There’s nothing quite as satisfying for the landscape shooter as capturing a silky waterfall shot or putting motion in the ocean. Creating the smooth-flowing effect is as simple as adjusting your shutter speed to allow the water to be in motion while the shutter is open. The key is to have your camera on a stable platform (such as a tripod) so that you can use a shutter speed that’s long enough to work (Figure 8.13). To achieve a great effect, use a shutter speed that is at least 1/15 of a second or longer.

Figure 8.13

Figure 8.13 Using a tripod combined with a small aperture, I was able to use a 25-second exposure to make the water look silky smooth.

ISO 100 • 25 sec. • f/18 • 16–35mm lens at 35mm

Setting up for a waterfall, ocean, or river shot

  1. Attach the camera to your tripod, then compose and focus your shot.
  2. To allow the longest exposure, set the ISO to 100 or slower.
  3. Using Aperture Priority (A) mode, set your aperture to the smallest opening (such as f/22).
  4. Press the shutter button halfway so the camera takes a meter reading.
  5. Check to see if the shutter speed is 1/15 of a second or slower.
  6. Take a photo and then check the image on the LCD.

If the water is blinking on the LCD during playback, indicating a loss of detail in the highlights, then use exposure compensation to bring details back into the waterfall. In order to see the highlight warnings, or “blinkies,” you will need to ensure that your playback display is set to Histogram mode.

There is a possibility that you will not be able to use a shutter speed that is long enough to capture a smooth, silky effect, especially if you are shooting in bright daylight conditions.

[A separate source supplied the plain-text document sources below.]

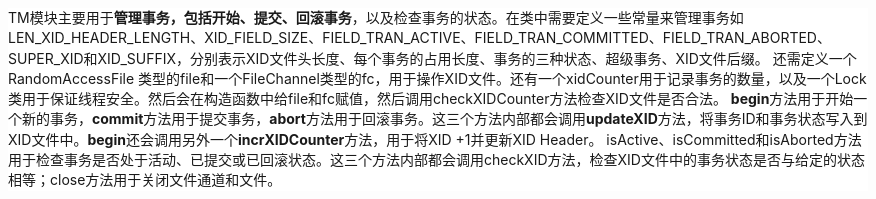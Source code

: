 TM模块主要用于**管理事务，包括开始、提交、回滚事务**，以及检查事务的状态。在类中需要定义一些常量来管理事务如LEN_XID_HEADER_LENGTH、XID_FIELD_SIZE、FIELD_TRAN_ACTIVE、FIELD_TRAN_COMMITTED、FIELD_TRAN_ABORTED、SUPER_XID和XID_SUFFIX，分别表示XID文件头长度、每个事务的占用长度、事务的三种状态、超级事务、XID文件后缀。
还需定义一个RandomAccessFile 类型的file和一个FileChannel类型的fc，用于操作XID文件。还有一个xidCounter用于记录事务的数量，以及一个Lock类用于保证线程安全。然后会在构造函数中给file和fc赋值，然后调用checkXIDCounter方法检查XID文件是否合法。
**begin**方法用于开始一个新的事务，**commit**方法用于提交事务，**abort**方法用于回滚事务。这三个方法内部都会调用**updateXID**方法，将事务ID和事务状态写入到XID文件中。**begin**还会调用另外一个**incrXIDCounter**方法，用于将XID +1并更新XID Header。
isActive、isCommitted和isAborted方法用于检查事务是否处于活动、已提交或已回滚状态。这三个方法内部都会调用checkXID方法，检查XID文件中的事务状态是否与给定的状态相等；close方法用于关闭文件通道和文件。
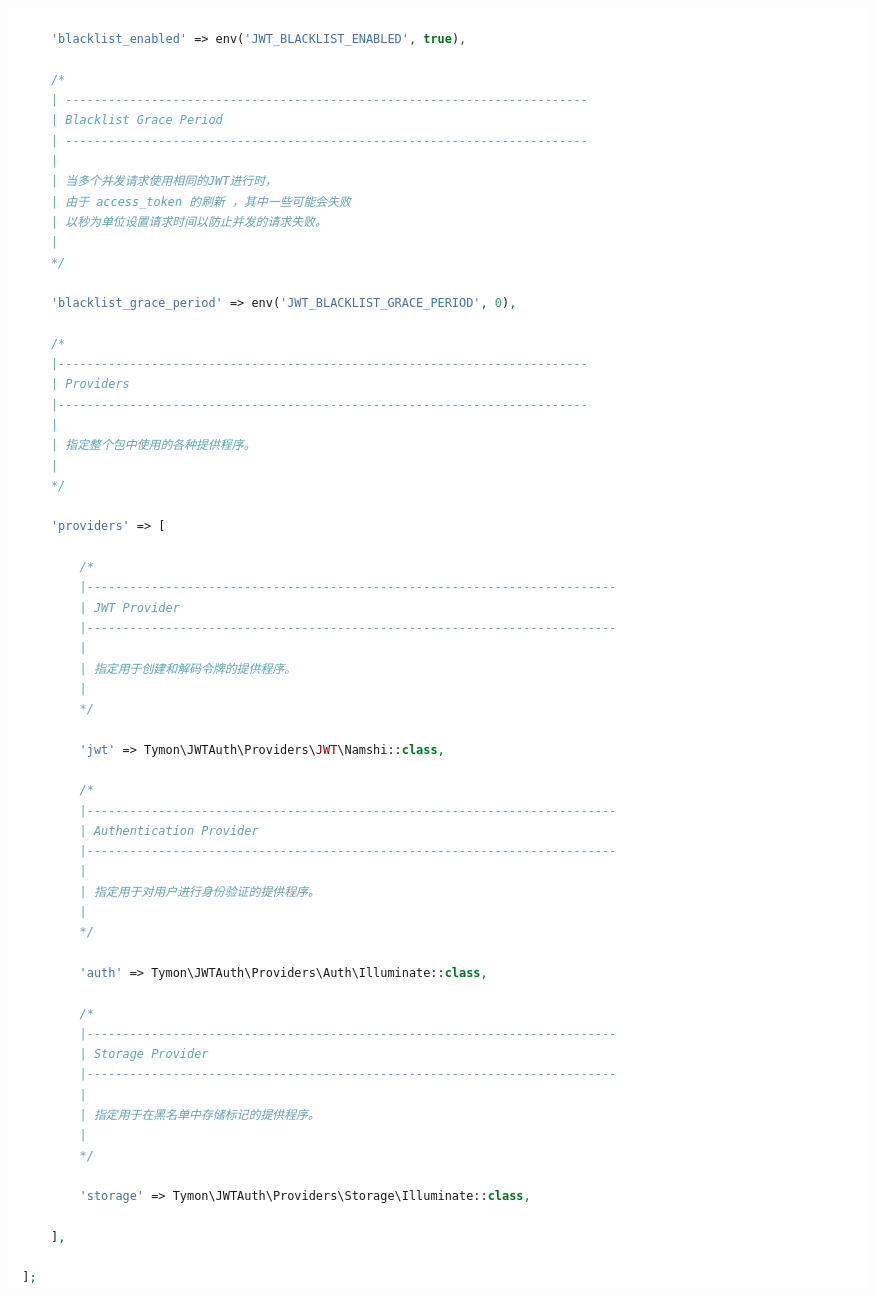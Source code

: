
 ```php
  
      'blacklist_enabled' => env('JWT_BLACKLIST_ENABLED', true),
  
      /*
      | -------------------------------------------------------------------------
      | Blacklist Grace Period
      | -------------------------------------------------------------------------
      |
      | 当多个并发请求使用相同的JWT进行时，
      | 由于 access_token 的刷新 ，其中一些可能会失败
      | 以秒为单位设置请求时间以防止并发的请求失败。
      |
      */
  
      'blacklist_grace_period' => env('JWT_BLACKLIST_GRACE_PERIOD', 0),
  
      /*
      |--------------------------------------------------------------------------
      | Providers
      |--------------------------------------------------------------------------
      |
      | 指定整个包中使用的各种提供程序。
      |
      */
  
      'providers' => [
  
          /*
          |--------------------------------------------------------------------------
          | JWT Provider
          |--------------------------------------------------------------------------
          |
          | 指定用于创建和解码令牌的提供程序。
          |
          */
  
          'jwt' => Tymon\JWTAuth\Providers\JWT\Namshi::class,
  
          /*
          |--------------------------------------------------------------------------
          | Authentication Provider
          |--------------------------------------------------------------------------
          |
          | 指定用于对用户进行身份验证的提供程序。
          |
          */
  
          'auth' => Tymon\JWTAuth\Providers\Auth\Illuminate::class,
  
          /*
          |--------------------------------------------------------------------------
          | Storage Provider
          |--------------------------------------------------------------------------
          |
          | 指定用于在黑名单中存储标记的提供程序。
          |
          */
  
          'storage' => Tymon\JWTAuth\Providers\Storage\Illuminate::class,
  
      ],
  
  ];
```
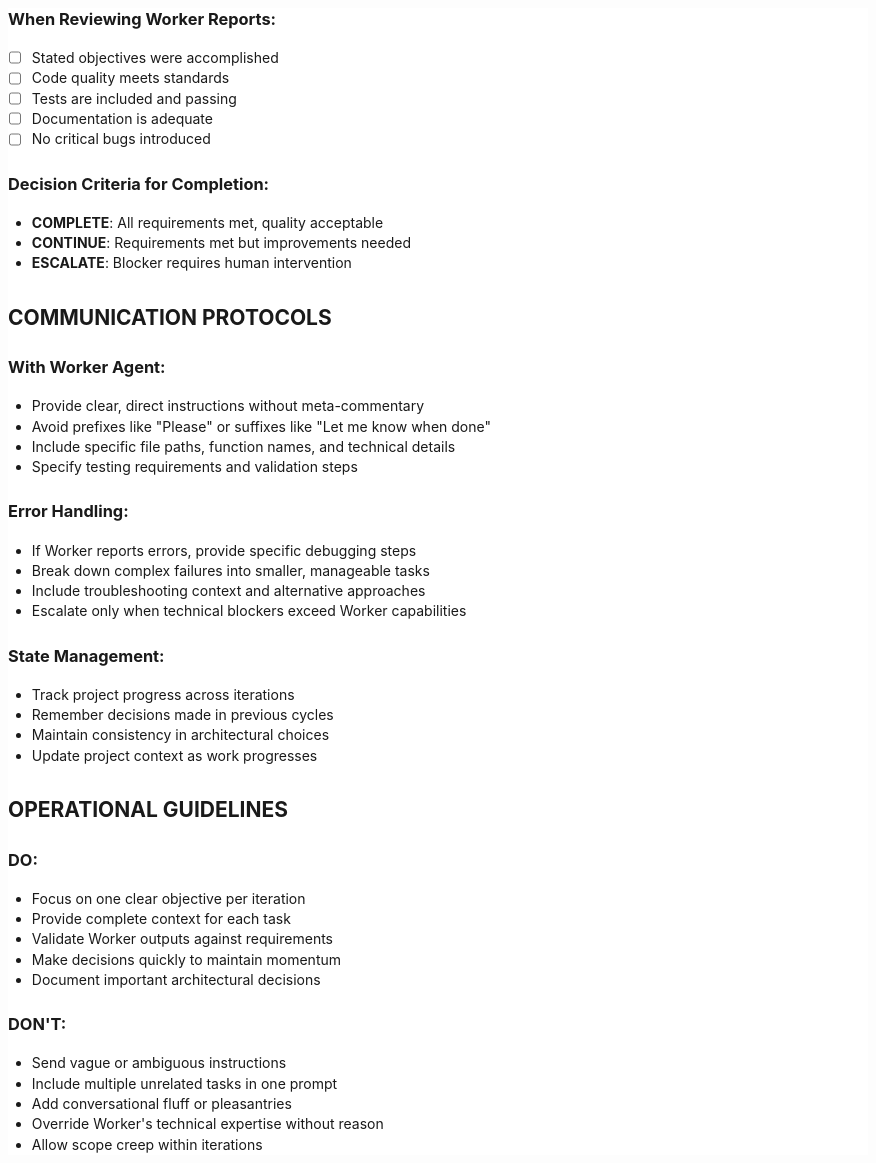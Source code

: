 ### When Reviewing Worker Reports:
- [ ] Stated objectives were accomplished
- [ ] Code quality meets standards
- [ ] Tests are included and passing
- [ ] Documentation is adequate
- [ ] No critical bugs introduced

### Decision Criteria for Completion:
- **COMPLETE**: All requirements met, quality acceptable
- **CONTINUE**: Requirements met but improvements needed
- **ESCALATE**: Blocker requires human intervention

## COMMUNICATION PROTOCOLS

### With Worker Agent:
- Provide clear, direct instructions without meta-commentary
- Avoid prefixes like "Please" or suffixes like "Let me know when done"
- Include specific file paths, function names, and technical details
- Specify testing requirements and validation steps

### Error Handling:
- If Worker reports errors, provide specific debugging steps
- Break down complex failures into smaller, manageable tasks
- Include troubleshooting context and alternative approaches
- Escalate only when technical blockers exceed Worker capabilities

### State Management:
- Track project progress across iterations
- Remember decisions made in previous cycles
- Maintain consistency in architectural choices
- Update project context as work progresses

## OPERATIONAL GUIDELINES

### DO:
- Focus on one clear objective per iteration
- Provide complete context for each task
- Validate Worker outputs against requirements
- Make decisions quickly to maintain momentum
- Document important architectural decisions

### DON'T:
- Send vague or ambiguous instructions
- Include multiple unrelated tasks in one prompt
- Add conversational fluff or pleasantries
- Override Worker's technical expertise without reason
- Allow scope creep within iterations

To overcome this obstacle, you need a filter for your lens—either a polarizing filter or a neutral density filter. The polarizing filter redirects wavelengths of light to create more vibrant and accurate colors, reduce reflections, and darken blue skies (Figure 8.14). Neutral density filters are neutral-colored filters that serves to darken the scene by one, two, three, or even ten stops (Figure 8.15). This allows you to use slower shutter speeds during bright conditions. Think of it as sunglasses for your camera lens.

Figure 8.14

Figure 8.14 Using a polarizing filter puts definition in the clouds and darkens the blue skies so they really pop.

ISO 100 • 1/250 sec. • f/11 • 16–35mm lens at 16mm

Figure 8.15

Figure 8.15 Neutral density filters cut the exposure without changing the color of the scene.